The noise shape
In order to understand SpatialDropout1D, you should get used to the notion of the noise shape. In plain vanilla dropout, every part is unbroken or dropped severally. For example, if the tensor is [2, 2, 2], each of 8 elements can be zeroed out depending on random coin flip (with certain "heads" probability); in total, there will be 8 independent coin flips and any number of values may become zero, from 0 to 8.
Sometimes there is a need to do more than that. For example, one may need to drop the whole slice along 0 axis. The noise_shape during this case is [1, 2, 2] and the dropout involves only 4 independent random coin flips. The first part can either be unbroken along or be born along. The number of zeroed elements can be 0, 2, 4, 6 or 8. It cannot be 1 or 5.
Another way to view this is to imagine that input tensor is in fact [2, 2], but each value is double-precision (or multi-precision). Instead of dropping the bytes within the middle, the layer drops the full multi-byte value.
Why is it useful?
The example above is just for illustration and isn't common in real applications. More realistic example is this: shape(x) = [k, l, m, n] and noise_shape = [k, 1, 1, n]. In this case, each batch and channel component will be kept independently, but each row and column will be kept or not kept together. In alternative words, the whole [l, m] feature map will be either kept or dropped.

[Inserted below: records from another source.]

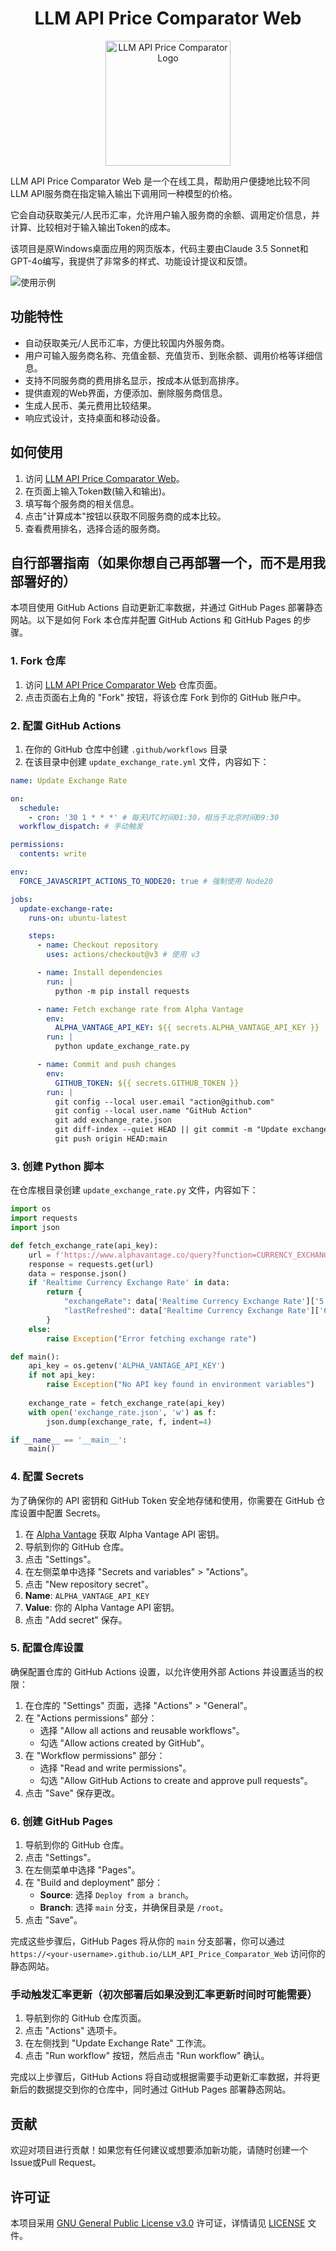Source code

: <h1 align="center">LLM API Price Comparator Web</h1>

<p align="center">
  <img src="LLM_API_Price_Comparator.png" alt="LLM API Price Comparator Logo" width="200"/>
</p>

LLM API Price Comparator Web 是一个在线工具，帮助用户便捷地比较不同LLM API服务商在指定输入输出下调用同一种模型的价格。

它会自动获取美元/人民币汇率，允许用户输入服务商的余额、调用定价信息，并计算、比较相对于输入输出Token的成本。

该项目是原Windows桌面应用的网页版本，代码主要由Claude 3.5 Sonnet和GPT-4o编写，我提供了非常多的样式、功能设计提议和反馈。

![使用示例](使用示例.png)

## 功能特性

- 自动获取美元/人民币汇率，方便比较国内外服务商。
- 用户可输入服务商名称、充值金额、充值货币、到账余额、调用价格等详细信息。
- 支持不同服务商的费用排名显示，按成本从低到高排序。
- 提供直观的Web界面，方便添加、删除服务商信息。
- 生成人民币、美元费用比较结果。
- 响应式设计，支持桌面和移动设备。

## 如何使用

1. 访问 [LLM API Price Comparator Web](https://cooksleep.github.io/LLM_API_Price_Comparator_Web/)。
2. 在页面上输入Token数(输入和输出)。
3. 填写每个服务商的相关信息。
4. 点击"计算成本"按钮以获取不同服务商的成本比较。
5. 查看费用排名，选择合适的服务商。


## 自行部署指南（如果你想自己再部署一个，而不是用我部署好的）

本项目使用 GitHub Actions 自动更新汇率数据，并通过 GitHub Pages 部署静态网站。以下是如何 Fork 本仓库并配置 GitHub Actions 和 GitHub Pages 的步骤。

### 1. Fork 仓库

1. 访问 [LLM API Price Comparator Web](https://github.com/CookSleep/LLM_API_Price_Comparator_Web) 仓库页面。
2. 点击页面右上角的 "Fork" 按钮，将该仓库 Fork 到你的 GitHub 账户中。

### 2. 配置 GitHub Actions

1. 在你的 GitHub 仓库中创建 `.github/workflows` 目录
2. 在该目录中创建 `update_exchange_rate.yml` 文件，内容如下：

```yaml
name: Update Exchange Rate

on:
  schedule:
    - cron: '30 1 * * *' # 每天UTC时间01:30，相当于北京时间09:30
  workflow_dispatch: # 手动触发

permissions:
  contents: write

env:
  FORCE_JAVASCRIPT_ACTIONS_TO_NODE20: true # 强制使用 Node20

jobs:
  update-exchange-rate:
    runs-on: ubuntu-latest

    steps:
      - name: Checkout repository
        uses: actions/checkout@v3 # 使用 v3

      - name: Install dependencies
        run: |
          python -m pip install requests

      - name: Fetch exchange rate from Alpha Vantage
        env:
          ALPHA_VANTAGE_API_KEY: ${{ secrets.ALPHA_VANTAGE_API_KEY }}
        run: |
          python update_exchange_rate.py

      - name: Commit and push changes
        env:
          GITHUB_TOKEN: ${{ secrets.GITHUB_TOKEN }}
        run: |
          git config --local user.email "action@github.com"
          git config --local user.name "GitHub Action"
          git add exchange_rate.json
          git diff-index --quiet HEAD || git commit -m "Update exchange rate"
          git push origin HEAD:main
```

### 3. 创建 Python 脚本

在仓库根目录创建 `update_exchange_rate.py` 文件，内容如下：

```python
import os
import requests
import json

def fetch_exchange_rate(api_key):
    url = f'https://www.alphavantage.co/query?function=CURRENCY_EXCHANGE_RATE&from_currency=USD&to_currency=CNY&apikey={api_key}'
    response = requests.get(url)
    data = response.json()
    if 'Realtime Currency Exchange Rate' in data:
        return {
            "exchangeRate": data['Realtime Currency Exchange Rate']['5. Exchange Rate'],
            "lastRefreshed": data['Realtime Currency Exchange Rate']['6. Last Refreshed']
        }
    else:
        raise Exception("Error fetching exchange rate")

def main():
    api_key = os.getenv('ALPHA_VANTAGE_API_KEY')
    if not api_key:
        raise Exception("No API key found in environment variables")
    
    exchange_rate = fetch_exchange_rate(api_key)
    with open('exchange_rate.json', 'w') as f:
        json.dump(exchange_rate, f, indent=4)

if __name__ == '__main__':
    main()
```

### 4. 配置 Secrets

为了确保你的 API 密钥和 GitHub Token 安全地存储和使用，你需要在 GitHub 仓库设置中配置 Secrets。

1. 在 [Alpha Vantage](https://www.alphavantage.co/) 获取 Alpha Vantage API 密钥。
2. 导航到你的 GitHub 仓库。
3. 点击 "Settings"。
4. 在左侧菜单中选择 "Secrets and variables" > "Actions"。
5. 点击 "New repository secret"。
6. **Name**: `ALPHA_VANTAGE_API_KEY`
7. **Value**: 你的 Alpha Vantage API 密钥。
8. 点击 "Add secret" 保存。

### 5. 配置仓库设置

确保配置仓库的 GitHub Actions 设置，以允许使用外部 Actions 并设置适当的权限：

1. 在仓库的 "Settings" 页面，选择 "Actions" > "General"。
2. 在 "Actions permissions" 部分：
   - 选择 "Allow all actions and reusable workflows"。
   - 勾选 "Allow actions created by GitHub"。
3. 在 "Workflow permissions" 部分：
   - 选择 "Read and write permissions"。
   - 勾选 "Allow GitHub Actions to create and approve pull requests"。
4. 点击 "Save" 保存更改。

### 6. 创建 GitHub Pages

1. 导航到你的 GitHub 仓库。
2. 点击 "Settings"。
3. 在左侧菜单中选择 "Pages"。
4. 在 "Build and deployment" 部分：
   - **Source**: 选择 `Deploy from a branch`。
   - **Branch**: 选择 `main` 分支，并确保目录是 `/root`。
5. 点击 "Save"。

完成这些步骤后，GitHub Pages 将从你的 `main` 分支部署，你可以通过 `https://<your-username>.github.io/LLM_API_Price_Comparator_Web` 访问你的静态网站。

### 手动触发汇率更新（初次部署后如果没到汇率更新时间时可能需要）

1. 导航到你的 GitHub 仓库页面。
2. 点击 "Actions" 选项卡。
3. 在左侧找到 "Update Exchange Rate" 工作流。
4. 点击 "Run workflow" 按钮，然后点击 "Run workflow" 确认。

完成以上步骤后，GitHub Actions 将自动或根据需要手动更新汇率数据，并将更新后的数据提交到你的仓库中，同时通过 GitHub Pages 部署静态网站。

## 贡献

欢迎对项目进行贡献！如果您有任何建议或想要添加新功能，请随时创建一个Issue或Pull Request。

## 许可证

本项目采用 [GNU General Public License v3.0](https://www.gnu.org/licenses/gpl-3.0.html) 许可证，详情请见 [LICENSE](LICENSE) 文件。
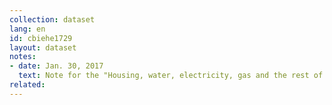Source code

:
 ```yaml
---
collection: dataset
lang: en
id: cbiehe1729
layout: dataset
notes: 
- date: Jan. 30, 2017
  text: Note for the "Housing, water, electricity, gas and the rest of the fuel" - Ownership housing for households with personal (predominantly owner), the service is free, and the estimated rental value of housing accommodation has been added to the total amount.
related:
---
```

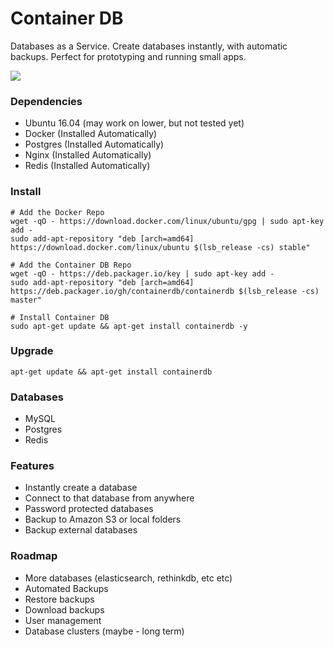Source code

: # Container DB

Databases as a Service. Create databases instantly, with automatic backups. Perfect for prototyping and running small apps.

![](http://d.pr/i/nUVrdv+)

### Dependencies

 - Ubuntu 16.04 (may work on lower, but not tested yet)
 - Docker (Installed Automatically)
 - Postgres (Installed Automatically)
 - Nginx (Installed Automatically)
 - Redis (Installed Automatically)

### Install

```
# Add the Docker Repo
wget -qO - https://download.docker.com/linux/ubuntu/gpg | sudo apt-key add -
sudo add-apt-repository "deb [arch=amd64] https://download.docker.com/linux/ubuntu $(lsb_release -cs) stable"

# Add the Container DB Repo
wget -qO - https://deb.packager.io/key | sudo apt-key add -
sudo add-apt-repository "deb [arch=amd64] https://deb.packager.io/gh/containerdb/containerdb $(lsb_release -cs) master"

# Install Container DB
sudo apt-get update && apt-get install containerdb -y
```

### Upgrade

```
apt-get update && apt-get install containerdb
```

### Databases

- MySQL
- Postgres
- Redis

### Features

- Instantly create a database
- Connect to that database from anywhere
- Password protected databases
- Backup to Amazon S3 or local folders
- Backup external databases

### Roadmap

- More databases (elasticsearch, rethinkdb, etc etc)
- Automated Backups
- Restore backups
- Download backups
- User management
- Database clusters (maybe - long term)
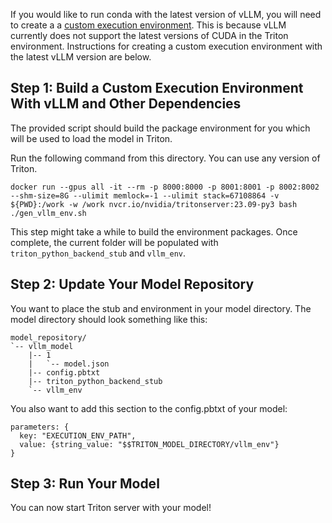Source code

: <!--
# Copyright 2023, NVIDIA CORPORATION & AFFILIATES. All rights reserved.
#
# Redistribution and use in source and binary forms, with or without
# modification, are permitted provided that the following conditions
# are met:
#  * Redistributions of source code must retain the above copyright
#    notice, this list of conditions and the following disclaimer.
#  * Redistributions in binary form must reproduce the above copyright
#    notice, this list of conditions and the following disclaimer in the
#    documentation and/or other materials provided with the distribution.
#  * Neither the name of NVIDIA CORPORATION nor the names of its
#    contributors may be used to endorse or promote products derived
#    from this software without specific prior written permission.
#
# THIS SOFTWARE IS PROVIDED BY THE COPYRIGHT HOLDERS ``AS IS'' AND ANY
# EXPRESS OR IMPLIED WARRANTIES, INCLUDING, BUT NOT LIMITED TO, THE
# IMPLIED WARRANTIES OF MERCHANTABILITY AND FITNESS FOR A PARTICULAR
# PURPOSE ARE DISCLAIMED.  IN NO EVENT SHALL THE COPYRIGHT OWNER OR
# CONTRIBUTORS BE LIABLE FOR ANY DIRECT, INDIRECT, INCIDENTAL, SPECIAL,
# EXEMPLARY, OR CONSEQUENTIAL DAMAGES (INCLUDING, BUT NOT LIMITED TO,
# PROCUREMENT OF SUBSTITUTE GOODS OR SERVICES; LOSS OF USE, DATA, OR
# PROFITS; OR BUSINESS INTERRUPTION) HOWEVER CAUSED AND ON ANY THEORY
# OF LIABILITY, WHETHER IN CONTRACT, STRICT LIABILITY, OR TORT
# (INCLUDING NEGLIGENCE OR OTHERWISE) ARISING IN ANY WAY OUT OF THE USE
# OF THIS SOFTWARE, EVEN IF ADVISED OF THE POSSIBILITY OF SUCH DAMAGE.
-->

If you would like to run conda with the latest version of vLLM, you will need to create a
a [custom execution environment](https://github.com/triton-inference-server/python_backend#creating-custom-execution-environments).
This is because vLLM currently does not support the latest versions of CUDA in the Triton environment.
Instructions for creating a custom execution environment with the latest vLLM version are below.

## Step 1: Build a Custom Execution Environment With vLLM and Other Dependencies

The provided script should build the package environment
for you which will be used to load the model in Triton.

Run the following command from this directory. You can use any version of Triton.
```
docker run --gpus all -it --rm -p 8000:8000 -p 8001:8001 -p 8002:8002 --shm-size=8G --ulimit memlock=-1 --ulimit stack=67108864 -v ${PWD}:/work -w /work nvcr.io/nvidia/tritonserver:23.09-py3 bash
./gen_vllm_env.sh
```

This step might take a while to build the environment packages. Once complete, the current folder will be populated with
`triton_python_backend_stub` and `vllm_env`.

## Step 2: Update Your Model Repository

You want to place the stub and environment in your model directory.
The model directory should look something like this:
```
model_repository/
`-- vllm_model
    |-- 1
    |   `-- model.json
    |-- config.pbtxt
    |-- triton_python_backend_stub
    `-- vllm_env
```

You also want to add this section to the config.pbtxt of your model:
```
parameters: {
  key: "EXECUTION_ENV_PATH",
  value: {string_value: "$$TRITON_MODEL_DIRECTORY/vllm_env"}
}
```

## Step 3: Run Your Model

You can now start Triton server with your model!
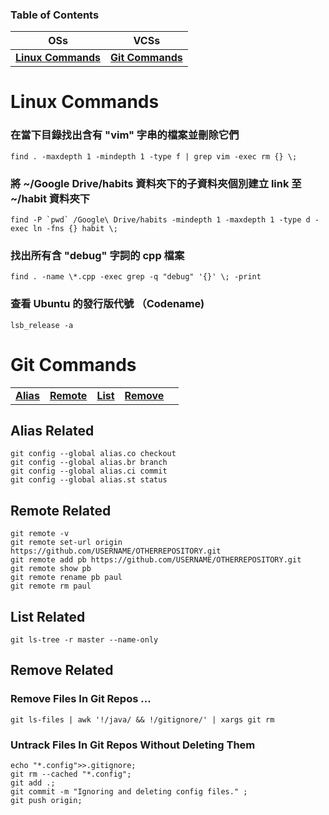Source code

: ### Table of Contents
| OSs | VCSs |
| :---: | :---: |
| **[Linux Commands](#linux-commands)** | **[Git Commands](#git-commands)** |  

Linux Commands
==

### 在當下目錄找出含有 "vim" 字串的檔案並刪除它們  
```
find . -maxdepth 1 -mindepth 1 -type f | grep vim -exec rm {} \;
```

### 將 ~/Google Drive/habits 資料夾下的子資料夾個別建立 link 至 ~/habit 資料夾下  
```
find -P `pwd` /Google\ Drive/habits -mindepth 1 -maxdepth 1 -type d -exec ln -fns {} habit \;
```

### 找出所有含 "debug" 字詞的 cpp 檔案   
```
find . -name \*.cpp -exec grep -q "debug" '{}' \; -print
```

### 查看 Ubuntu 的發行版代號 （Codename)
```
lsb_release -a
```

Git Commands
==
| | | | | |
| :---: | :---: | :---: | :---: | :---: |
| **[Alias](#alias-related)** | **[Remote](#remote-related)** | **[List](#list-related)** | **[Remove](#remove-related)** | | 


Alias Related
--
```
git config --global alias.co checkout
git config --global alias.br branch
git config --global alias.ci commit
git config --global alias.st status
```

Remote Related
--
```
git remote -v
git remote set-url origin https://github.com/USERNAME/OTHERREPOSITORY.git
git remote add pb https://github.com/USERNAME/OTHERREPOSITORY.git
git remote show pb
git remote rename pb paul
git remote rm paul
```

List Related
--
```
git ls-tree -r master --name-only
```

Remove Related
--
### Remove Files In Git Repos ...
```
git ls-files | awk '!/java/ && !/gitignore/' | xargs git rm
```
### Untrack Files In Git Repos Without Deleting Them
```
echo "*.config">>.gitignore; 
git rm --cached "*.config"; 
git add .; 
git commit -m "Ignoring and deleting config files." ; 
git push origin;
```
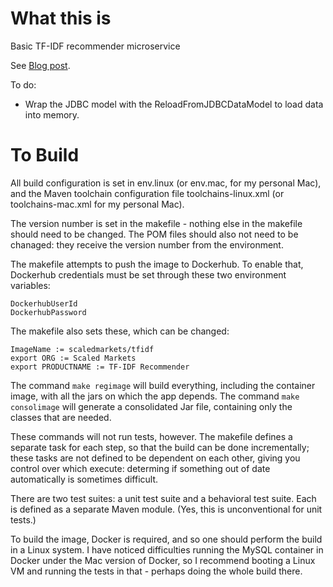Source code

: # What this is
Basic TF-IDF recommender microservice

See [Blog post](https://scaledmarkets.blogspot.com/2017/12/creating-recommender-microservice-in.html).

To do:

 * Wrap the JDBC model with the ReloadFromJDBCDataModel to load data into memory.

# To Build

All build configuration is set in env.linux (or env.mac, for my personal Mac),
and the Maven toolchain configuration file toolchains-linux.xml
(or toolchains-mac.xml for my personal Mac).

The version number is set in the makefile - nothing else in the makefile should need
to be changed. The POM files should also not need to be chanaged: they receive the
version number from the environment.

The makefile attempts to push the image to Dockerhub. To enable that, Dockerhub
credentials must be set through these two environment variables:

```
DockerhubUserId
DockerhubPassword
```

The makefile also sets these, which can be changed:

```
ImageName := scaledmarkets/tfidf
export ORG := Scaled Markets
export PRODUCTNAME := TF-IDF Recommender
```

The command `make regimage` will build everything, including the container image,
with all the jars on which the app depends. The command `make consolimage` will
generate a consolidated Jar file, containing only the classes that are needed.

These commands will not run tests, however. The makefile defines a separate task for
each step, so that the build can be done incrementally; these tasks are not defined to
be dependent on each other, giving you control over which execute: determing if something
out of date automatically is sometimes difficult.

There are two test suites: a unit test suite and a behavioral test suite. Each is
defined as a separate Maven module. (Yes, this is unconventional for unit tests.)

To build the image, Docker is required, and so one should perform the build in
a Linux system. I have noticed difficulties running the MySQL container in Docker
under the Mac version of Docker, so I recommend booting a Linux VM and running the
tests in that - perhaps doing the whole build there.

You may want to do this to account for adjacent pixels correlation, especially in the early convolutional layers. Effectively, you want to prevent co-adaptation of pixels with its neighbors across the feature maps, and make them learn as if no other feature maps exist. This is specifically what SpatialDropout2D is doing: it promotes independence between feature maps.
The SpatialDropout1D is very similar: given shape(x) = [k, l, m] it uses noise_shape = [k, 1, m] and drops entire 1-D feature maps.